• Written By: Michael Vaphiades, DO
    Neuro-Ophthalmology/Orbit

    Vision loss in a patient when bending forward was found to be due to a microhyphema most likely related to recent bleb manipulation.

    A 66-year-old African-American man presented with episodic transient visual loss triggered by bending forward. He had diabetes, hypertension and hyperlipidemia with a seven-day history of transient episodic visual loss in the right eye. He also had advanced glaucoma and had undergone a trabeculectomy in the right eye five years prior to presentation and in the left eye two years prior to presentation. Despite low IOP, he continued to experience peripheral visual field loss.

    Three months before presentation, he was found to have elevated IOP in the right eye and received an injection of bevacizumab for vascularization of the filtering bleb, but his IOP did not drop. At the time of presentation, he was taking dorzolamide/timolol drops twice a day and travoprost drops daily in both eyes.

    The day before his vision loss began, he underwent unsuccessful bleb needling in the right eye for scarring and elevated IOP. That evening, after opening his eyes following drop administration, he noticed a “cloud” in his vision and reported mild discomfort in the right eye. He noticed afterward that he had immediate and transient painless loss of vision when he bent down, with recovery of vision after tilting his head back for 20 to 30 minutes.

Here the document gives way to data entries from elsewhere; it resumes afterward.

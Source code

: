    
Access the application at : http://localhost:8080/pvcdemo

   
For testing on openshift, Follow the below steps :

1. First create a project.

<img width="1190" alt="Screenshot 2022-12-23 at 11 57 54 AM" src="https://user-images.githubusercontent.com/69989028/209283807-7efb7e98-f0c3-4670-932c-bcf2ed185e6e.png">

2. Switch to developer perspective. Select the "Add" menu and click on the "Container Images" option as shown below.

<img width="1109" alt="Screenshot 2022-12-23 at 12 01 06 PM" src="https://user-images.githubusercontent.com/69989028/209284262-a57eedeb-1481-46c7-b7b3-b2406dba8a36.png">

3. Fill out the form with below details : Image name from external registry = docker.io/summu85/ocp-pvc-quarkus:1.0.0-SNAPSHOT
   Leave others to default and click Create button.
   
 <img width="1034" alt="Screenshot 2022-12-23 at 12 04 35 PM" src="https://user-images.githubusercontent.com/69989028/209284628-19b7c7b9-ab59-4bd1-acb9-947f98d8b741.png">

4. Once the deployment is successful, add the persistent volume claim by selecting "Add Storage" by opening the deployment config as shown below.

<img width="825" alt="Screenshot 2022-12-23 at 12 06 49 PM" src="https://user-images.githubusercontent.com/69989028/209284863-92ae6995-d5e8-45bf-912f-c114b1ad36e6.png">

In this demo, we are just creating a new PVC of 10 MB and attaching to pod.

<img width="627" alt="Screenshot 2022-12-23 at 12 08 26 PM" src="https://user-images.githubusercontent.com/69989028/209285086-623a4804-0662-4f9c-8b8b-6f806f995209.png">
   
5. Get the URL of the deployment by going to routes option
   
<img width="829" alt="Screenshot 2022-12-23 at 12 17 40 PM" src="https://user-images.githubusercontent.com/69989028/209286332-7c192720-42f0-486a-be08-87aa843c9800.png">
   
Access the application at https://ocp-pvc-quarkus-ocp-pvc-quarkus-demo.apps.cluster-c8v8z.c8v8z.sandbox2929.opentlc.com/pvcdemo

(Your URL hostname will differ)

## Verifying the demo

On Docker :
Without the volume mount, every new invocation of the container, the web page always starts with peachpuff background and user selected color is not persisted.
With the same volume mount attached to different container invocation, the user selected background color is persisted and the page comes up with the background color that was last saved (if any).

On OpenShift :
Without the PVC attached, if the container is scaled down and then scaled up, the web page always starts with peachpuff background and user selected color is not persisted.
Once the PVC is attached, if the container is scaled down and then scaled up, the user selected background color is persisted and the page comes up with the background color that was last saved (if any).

    Initial examination did not suggest intraocular pathology. However, fundus photographs taken during an episode of visual loss suggested an intraocular process.

    Gonioscopy revealed a microhyphema causing a “snow globe” effect in the anterior chamber, in which head movements cause dispersal of a static hyphema with resulting transient visual loss, which to the authors’ knowledge has not been previously described. This phenomenon was most likely related to the recent bleb manipulation in the affected eye. Given the patient’s impaired aqueous outflow system, drainage of the hyphema through the trabecular meshwork was inadequate.

    The authors note that although an etiology for the patient's symptoms was found, misdiagnosis with invasive testing and the use of blood thinners could have exacerbated the problem and resulted in other visual and/or systemic injuries.